“This Is The Largest Economic Shock Of Our Lifetimes”: Goldman Sees Negative Prices Amid Oil Devastation
Over the weekend, we reported that with the oil industry oversupplied by a mindblowing 20 million barrels daily as roughly 20% of total global output ends up unused in a world economy that has ground to a halt, and instead has to be parked in storage either on land or sea, the unthinkable is about to happen: oil storage space is about to run out, and as that happens the price of oil will continue sliding ever lower and lower until it finally goes negative as some such as Mizuho’s Paul Sankey predict it will, over the next few months, leading to an unprecedented shockwave across the global energy market.
Then overnight, more eulogies for the oil market emerged, with Bank of America writing that oil has now slumped “into the abyss” and it expects to see the “steepest decline in global oil consumption ever recorded, with our base case reflecting a 12mn b/d drop in 2Q20 and a 4.5mn b/d contraction on average for the year” and on a net basis, BofA now expects global oil demand to contract by almost 17mn b/d in April with consumption recovering modestly into 3Q20 and beyond.

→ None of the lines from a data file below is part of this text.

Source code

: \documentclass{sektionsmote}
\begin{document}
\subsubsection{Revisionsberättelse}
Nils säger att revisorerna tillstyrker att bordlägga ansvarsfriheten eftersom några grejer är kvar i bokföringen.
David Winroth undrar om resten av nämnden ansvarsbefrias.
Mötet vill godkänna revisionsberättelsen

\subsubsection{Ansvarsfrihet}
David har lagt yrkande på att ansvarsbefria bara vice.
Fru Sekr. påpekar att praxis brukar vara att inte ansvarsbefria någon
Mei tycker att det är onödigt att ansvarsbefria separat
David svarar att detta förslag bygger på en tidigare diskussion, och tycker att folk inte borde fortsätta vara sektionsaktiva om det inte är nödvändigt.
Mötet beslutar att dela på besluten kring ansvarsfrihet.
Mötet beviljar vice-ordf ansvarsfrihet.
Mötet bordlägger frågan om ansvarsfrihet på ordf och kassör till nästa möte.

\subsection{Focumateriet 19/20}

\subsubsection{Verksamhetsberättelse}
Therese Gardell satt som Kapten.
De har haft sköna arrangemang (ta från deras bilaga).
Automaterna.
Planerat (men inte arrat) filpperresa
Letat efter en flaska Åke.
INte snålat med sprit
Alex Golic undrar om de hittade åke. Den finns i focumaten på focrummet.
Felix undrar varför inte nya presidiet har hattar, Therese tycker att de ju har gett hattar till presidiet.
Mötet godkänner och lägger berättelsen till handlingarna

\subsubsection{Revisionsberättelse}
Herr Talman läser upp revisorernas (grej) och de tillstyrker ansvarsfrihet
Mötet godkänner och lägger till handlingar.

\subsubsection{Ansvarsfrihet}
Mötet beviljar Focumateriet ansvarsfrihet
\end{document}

The bank also adjusted its oil price forecasts for 2020 and 2021 down to $37 and $45/bbl for Brent and to $32 and $42/bbl for WTI respectively, but in the near-term, it sees both benchmarks temporarily trading in the teens in the coming weeks.
However, by going all “there will be blood” on oil, BofA has only caught up where Goldman has been for the past two weeks, ever since it predicted that the “physical end was near.” Meanwhile, in a note of unprecedented gloom, Goldman now says that “the physical end is here” as the coronacrisis goes global.